Sobbing at 30,000 Feet

I’m sure every magazine has staff-favorite story ideas that never quite make it to print, and one we discuss at least once a year at Executive Travel is why many people seem to experience heightened emotions while up in the air. This week I came across the story I wish we’d run, over at The Atlantic, called “Why We Cry on Planes.”

Have you had this experience? You get engrossed in the inflight movie and all of a sudden you find yourself all choked up, maybe even sobbing into your blanket. Meanwhile your conscious self goes, “This is weird…why am I crying at this?” I cried my way cross-country once while watching Rudy. A friend said he cried unexpectedly watching Legally Blond 2: Red, White and Blond on a flight. (What’s up with that? except that my friend is a very political guy.)

While there are theories about the airplane sob, none are conclusive. Some hypotheses:

Air pressure/altitude.
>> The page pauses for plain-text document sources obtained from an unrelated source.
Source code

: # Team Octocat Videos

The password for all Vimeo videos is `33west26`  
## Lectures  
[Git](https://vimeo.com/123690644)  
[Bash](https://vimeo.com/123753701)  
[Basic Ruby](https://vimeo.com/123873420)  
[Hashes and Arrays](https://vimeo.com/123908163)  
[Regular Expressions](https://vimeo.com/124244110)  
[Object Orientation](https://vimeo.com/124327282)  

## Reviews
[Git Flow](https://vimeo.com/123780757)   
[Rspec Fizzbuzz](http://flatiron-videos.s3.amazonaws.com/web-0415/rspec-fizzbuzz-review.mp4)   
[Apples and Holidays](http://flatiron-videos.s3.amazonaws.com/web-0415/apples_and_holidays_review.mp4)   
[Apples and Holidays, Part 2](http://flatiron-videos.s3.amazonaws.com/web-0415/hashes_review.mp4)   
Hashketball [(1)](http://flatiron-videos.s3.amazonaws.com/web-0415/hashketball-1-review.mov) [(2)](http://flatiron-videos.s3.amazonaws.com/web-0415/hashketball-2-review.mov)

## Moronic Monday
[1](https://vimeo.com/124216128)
This is my personal favorite, even if I base it on my dubious made-up science. (There is some research that indicates people experience more intense emotions at high altitude, but truthfully, I’m not sure it translates to the cabin environment.) I’d be curious to know whether adult crying is lessened on the Boeing 787 Dreamliner, since the plane is pressurized to the equivalent of 6,000 feet (due to its structure built from composite materials), vs. 6,900 feet on the B-767 for example. If your ability to taste is altered by altitude, why not your emotional makeup?

Stress or relief from it. I’ve talked to some flight attendants and airline execs who espouse this theory. The whole travel experience is so stressful these days that getting into the seat and relaxing with a movie may produce a let-down that loosens up the emotions.

What’s left behind. I suspect most flights have a handful of passengers onboard who have just begun separations from loved ones. I cried for five hours straight on a flight, having just said good-bye to my father, who I had a suspicion I would not see again. (And as it turned out, he died while I was on the flight.)

The act of sitting alone. The Atlantic story makes a good case for why grieving often happens in cars: There’s time for contemplation. The same theory could hold true for planes. Interesting, though, that on a plane we’re alone, but not. We may have no one to talk to, so get lost in thoughts. However, we’re practically intimate with our seatmates and within earshot of hundreds of other passengers. Does the very fact that we’re surrounded by strangers make us more emotional, or cause us to stifle and hide the tears (thus, the very useful blanket)?

Babies seem quite open to crying on planes, and perhaps we should look no further than classic reasons for baby’s tears: tired, hungry and/or uncomfortable. These days, just about every passenger can relate.

Have you ever cried unabashedly while watching an inflight movie?